Il secondo problema, espresso dal Generale Joseph Votel, ex comandante del Comando Centrale degli Stati Uniti (CENTCOM), è quello della sicurezza. Votel ha dichiarato che ci “sarà sicuramente un’opportunità per DAESH di sfruttare la situazione, lanciare ulteriori attacchi e iniziare una ripresa delle operazioni”. 

Sebbene DAESH abbia perso il controllo territoriale in Iraq ta il 2017 e il 2018, considerando l’operazione clou quella della liberazione di Mosul conclusa nel luglio 2017, le sue cellule dormienti rimangono una minaccia alla sicurezza irachena. 

Questa stessa preoccupazione è stata sollevata dal Capo dell’intelligence irachena, Hamid al Shatri, il quale ha fatto il punto sulla questione dei terroristi nella regione. Al Shatri ha dichiarato che “DAESH è riuscito a reclutare un gran numero di membri delle tribù arabe in Siria lungo il confine iracheno, in particolare nelle aree a prevalenza sunnita che fino a poco tempo fa erano sotto il controllo delle SDF. Il numero di combattenti di DAESH è aumentato da circa 2.000 un anno fa a quasi 10.000 oggi”. 

Tra i nuovi membri di DAESH in Siria ci sono uomini precedentemente legati ad Ahmed al Sharaa e ad al Qaeda. Il campo di al Hawl e le prigioni che ospitano/ospitavano i leader di DAESH, ha dichiarato, “sono bombe a orologeria e qualsiasi perdita di controllo su di loro significherebbe una catastrofe per la sicurezza dell’intera regione”.

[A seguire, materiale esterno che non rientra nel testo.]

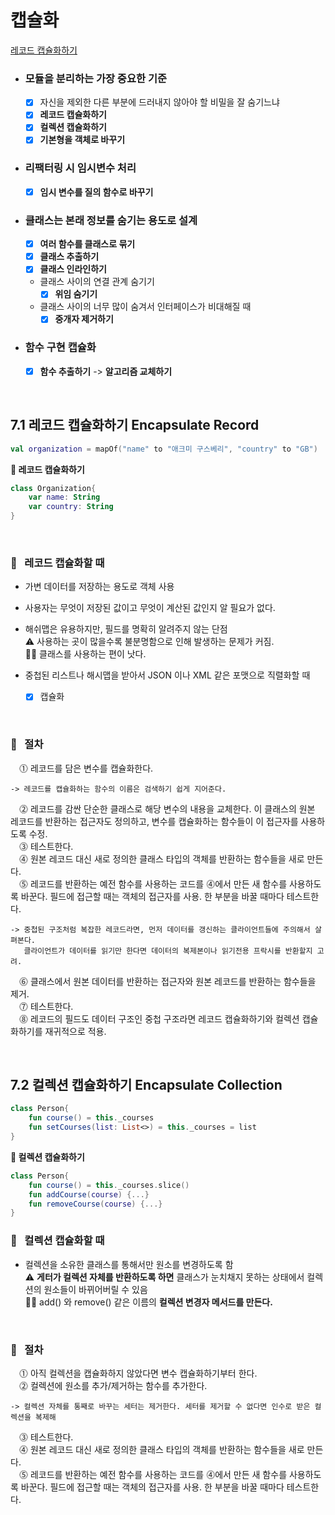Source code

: # 캡슐화

[레코드 캡슐화하기](#id-section1)<br>


- ### 모듈을 분리하는 가장 중요한 기준
    - [x] 자신을 제외한 다른 부분에 드러내지 않아야 할 비밀을 잘 숨기느냐
    - [x] **레코드 캡슐화하기**
    - [x] **컬렉션 캡슐화하기**
    - [x] **기본형을 객체로 바꾸기**

- ### 리팩터링 시 임시변수 처리    
    - [x] **임시 변수를 질의 함수로 바꾸기**

- ### 클래스는 본래 정보를 숨기는 용도로 설계
	- [x] **여러 함수를 클래스로 묶기**
	- [x] **클래스 추출하기**
	- [x] **클래스 인라인하기**
	-  클래스 사이의 연결 관계 숨기기
		- [x] **위임 숨기기**
	- 클래스 사이의 너무 많이 숨겨서 인터페이스가 비대해질 때
		- [x] **중개자 제거하기**

- ### 함수 구현 캡슐화
	- [x] **함수 추출하기** -> **알고리즘 교체하기**

<br>
<div id='id-section1'/>

## 7.1 레코드 캡슐화하기 Encapsulate Record

```kotlin
val organization = mapOf("name" to "애크미 구스베리", "country" to "GB")
```
**🔻 레코드 캡슐화하기**
```kotlin
class Organization{
    var name: String
    var country: String
}
```
<br>

### 🔎 &nbsp;&nbsp;레코드 캡슐화할 때
- 가변 데이터를 저장하는 용도로 객체 사용
- 사용자는 무엇이 저장된 값이고 무엇이 계산된 값인지 알 필요가 없다.
- 해쉬맵은 유용하지만, 필드를 명확히 알려주지 않는 단점 <br>
	⚠️ 사용하는 곳이 많을수록 불분명함으로 인해 발생하는 문제가 커짐.<br>
	🙆‍♀️ 클래스를 사용하는 편이 낫다.
	
- 중첩된 리스트나 해시맵을 받아서 JSON 이나 XML 같은 포맷으로 직렬화할 때
	- [x] 캡슐화	


<br>

### 📍 &nbsp;&nbsp;절차
&emsp;⓵ 레코드를 담은 변수를 캡슐화한다.<br>
```
-> 레코드를 캡슐화하는 함수의 이름은 검색하기 쉽게 지어준다.
```
&emsp;⓶ 레코드를 감싼 단순한 클래스로 해당 변수의 내용을 교체한다. 이 클래스의 원본 레코드를 반환하는 접근자도 정의하고, 변수를 캡슐화하는 함수들이 이 접근자를 사용하도록 수정.<br>
&emsp;⓷ 테스트한다.<br>
&emsp;⓸ 원본 레코드 대신 새로 정의한 클래스 타입의 객체를 반환하는 함수들을 새로 만든다.<br>
&emsp;⓹ 레코드를 반환하는 예전 함수를 사용하는 코드를 ⓸에서 만든 새 함수를 사용하도록 바꾼다. 필드에 접근할 때는 객체의 접근자를 사용. 한 부분을 바꿀 때마다 테스트한다.<br>
```
-> 중첩된 구조처럼 복잡한 레코드라면, 먼저 데이터를 갱신하는 클라이언트들에 주의해서 살펴본다.
   클라이언트가 데이터를 읽기만 한다면 데이터의 복제본이나 읽기전용 프락시를 반환할지 고려.
```
&emsp;⓺ 클래스에서 원본 데이터를 반환하는 접근자와 원본 레코드를 반환하는 함수들을 제거.<br>
&emsp;⓻ 테스트한다.<br>
&emsp;⓼ 레코드의 필드도 데이터 구조인 중첩 구조라면 레코드 캡슐화하기와 컬렉션 캡슐화하기를 재귀적으로 적용.


<br>
<div id='id-section2'/>

## 7.2 컬렉션 캡슐화하기 Encapsulate Collection
```kotlin
class Person{
    fun course() = this._courses
    fun setCourses(list: List<>) = this._courses = list
}
```
**🔻 컬렉션 캡슐화하기**
```kotlin
class Person{
    fun course() = this._courses.slice()
    fun addCourse(course) {...}
    fun removeCourse(course) {...} 
}
```

### 🔎 &nbsp;&nbsp;컬렉션 캡슐화할 때
- 컬렉션을 소유한 클래스를 통해서만 원소를 변경하도록 함<br>
	⚠️ **게터가 컬렉션 자체를 반환하도록 하면** 클래스가 눈치채지 못하는 상태에서 컬렉션의 원소들이 바뀌어버릴 수 있음<br>
	🙆‍♀️ add() 와 remove() 같은 이름의 **컬렉션 변경자 메서드를 만든다.**


<br>

### 📍 &nbsp;&nbsp;절차
&emsp;⓵ 아직 컬렉션을 캡슐화하지 않았다면 변수 캡슐화하기부터 한다.<br>
&emsp;⓶ 컬렉션에 원소를 추가/제거하는 함수를 추가한다.<br>
```
-> 컬렉션 자체를 통째로 바꾸는 세터는 제거한다. 세터를 제거할 수 없다면 인수로 받은 컬렉션을 복제해 
```
&emsp;⓷ 테스트한다.<br>
&emsp;⓸ 원본 레코드 대신 새로 정의한 클래스 타입의 객체를 반환하는 함수들을 새로 만든다.<br>
&emsp;⓹ 레코드를 반환하는 예전 함수를 사용하는 코드를 ⓸에서 만든 새 함수를 사용하도록 바꾼다. 필드에 접근할 때는 객체의 접근자를 사용. 한 부분을 바꿀 때마다 테스트한다.<br>
<!--stackedit_data:
eyJoaXN0b3J5IjpbMjY2NjEzNDM2LDE0ODg1NDY5OTgsNTI4MD
IzNDI3LC0xODM2MTgxNzY4LC0xNjY5MzkxNDAwLDgzNDg1NDgw
MywtMTU3MzM3Njg3XX0=
-->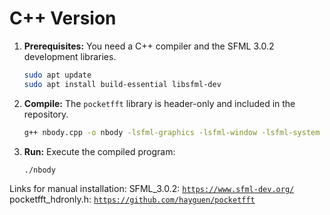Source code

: # C++ Version

1.  **Prerequisites:** You need a C++ compiler and the SFML 3.0.2 development libraries.
    ```bash
    sudo apt update
    sudo apt install build-essential libsfml-dev
    ```
2.  **Compile:** The `pocketfft` library is header-only and included in the repository.
    ```bash
    g++ nbody.cpp -o nbody -lsfml-graphics -lsfml-window -lsfml-system
    ```
3.  **Run:** Execute the compiled program:
    ```bash
    ./nbody
    ```

Links for manual installation:
SFML_3.0.2: [`https://www.sfml-dev.org/`](https://www.sfml-dev.org/)
pocketfft_hdronly.h: [`https://github.com/hayguen/pocketfft`](https://github.com/hayguen/pocketfft)
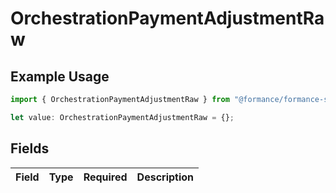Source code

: # OrchestrationPaymentAdjustmentRaw

## Example Usage

```typescript
import { OrchestrationPaymentAdjustmentRaw } from "@formance/formance-sdk/sdk/models/shared";

let value: OrchestrationPaymentAdjustmentRaw = {};
```

## Fields

| Field       | Type        | Required    | Description |
| ----------- | ----------- | ----------- | ----------- |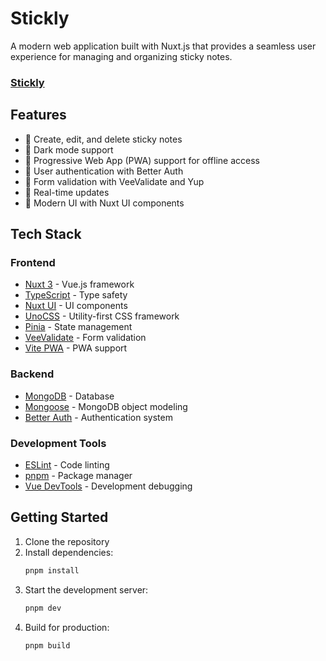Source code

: # Stickly

A modern web application built with Nuxt.js that provides a seamless user experience for managing and organizing sticky notes.
### [Stickly](https://stickly-five.vercel.app/login)
## Features

- 📝 Create, edit, and delete sticky notes
- 🎨 Dark mode support
- 📱 Progressive Web App (PWA) support for offline access
- 🔐 User authentication with Better Auth
- 🎯 Form validation with VeeValidate and Yup
- 🔄 Real-time updates
- 🎨 Modern UI with Nuxt UI components

## Tech Stack

### Frontend

- [Nuxt 3](https://nuxt.com/) - Vue.js framework
- [TypeScript](https://www.typescriptlang.org/) - Type safety
- [Nuxt UI](https://ui.nuxt.com/) - UI components
- [UnoCSS](https://unocss.dev/) - Utility-first CSS framework
- [Pinia](https://pinia.vuejs.org/) - State management
- [VeeValidate](https://vee-validate.logaretm.com/) - Form validation
- [Vite PWA](https://vite-pwa-org.netlify.app/) - PWA support

### Backend

- [MongoDB](https://www.mongodb.com/) - Database
- [Mongoose](https://mongoosejs.com/) - MongoDB object modeling
- [Better Auth](https://www.npmjs.com/package/better-auth) - Authentication system

### Development Tools

- [ESLint](https://eslint.org/) - Code linting
- [pnpm](https://pnpm.io/) - Package manager
- [Vue DevTools](https://devtools.vuejs.org/) - Development debugging


## Getting Started

1. Clone the repository
2. Install dependencies:
   ```bash
   pnpm install
   ```
3. Start the development server:
   ```bash
   pnpm dev
   ```
4. Build for production:
   ```bash
   pnpm build
   ```
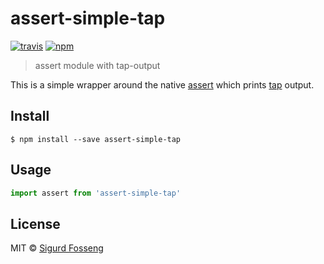 # assert-simple-tap
[![travis][travis-image]][travis-url]
[![npm][npm-image]][npm-url]

[travis-image]: https://img.shields.io/travis/laat/assert-simple-tap.svg?style=flat
[travis-url]: https://travis-ci.org/laat/assert-simple-tap
[npm-image]: https://img.shields.io/npm/v/assert-simple-tap.svg?style=flat
[npm-url]: https://npmjs.org/package/assert-simple-tap

> assert module with tap-output

This is a simple wrapper around the native [assert](https://nodejs.org/api/assert.html) which prints [tap](https://testanything.org/) output.

## Install

```
$ npm install --save assert-simple-tap
```

## Usage

```javascript
import assert from 'assert-simple-tap'
```

## License

MIT © [Sigurd Fosseng](https://github.com/laat)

Il terzo problema è quello prettamente giuridico. La maggior parte dei detenuti che stanno arrivando in Iraq non sono cittadini iracheni e, pertanto, non potrebbero essere processati. Il Consiglio Supremo della magistratura sta, infatti, discutendo le procedure per indagare e perseguire coloro che vengono trasferiti dai centri di detenzione in Siria alle strutture penitenziarie in Iraq. La Magistratura ha stabilito un principio giuridico secondo cui “qualsiasi cittadino, iracheno o di altre nazionalità, che commetta crimini sul suolo iracheno sarà processato in Iraq e soggetto alla legge irachena”. Ad oggi, sono state avviate le indagini su 1.387 membri dell’organizzazione terroristica DAESH, recentemente consegnati dalla detenzione in territorio siriano. Le autorità irachene, supportate da Washington, stanno esortando i paesi coinvolti ad assumersi le proprie responsabilità e a rimpatriare i cittadini detenuti per processarli nei loro paesi d’origine senza, però, ottenere risultati significativi.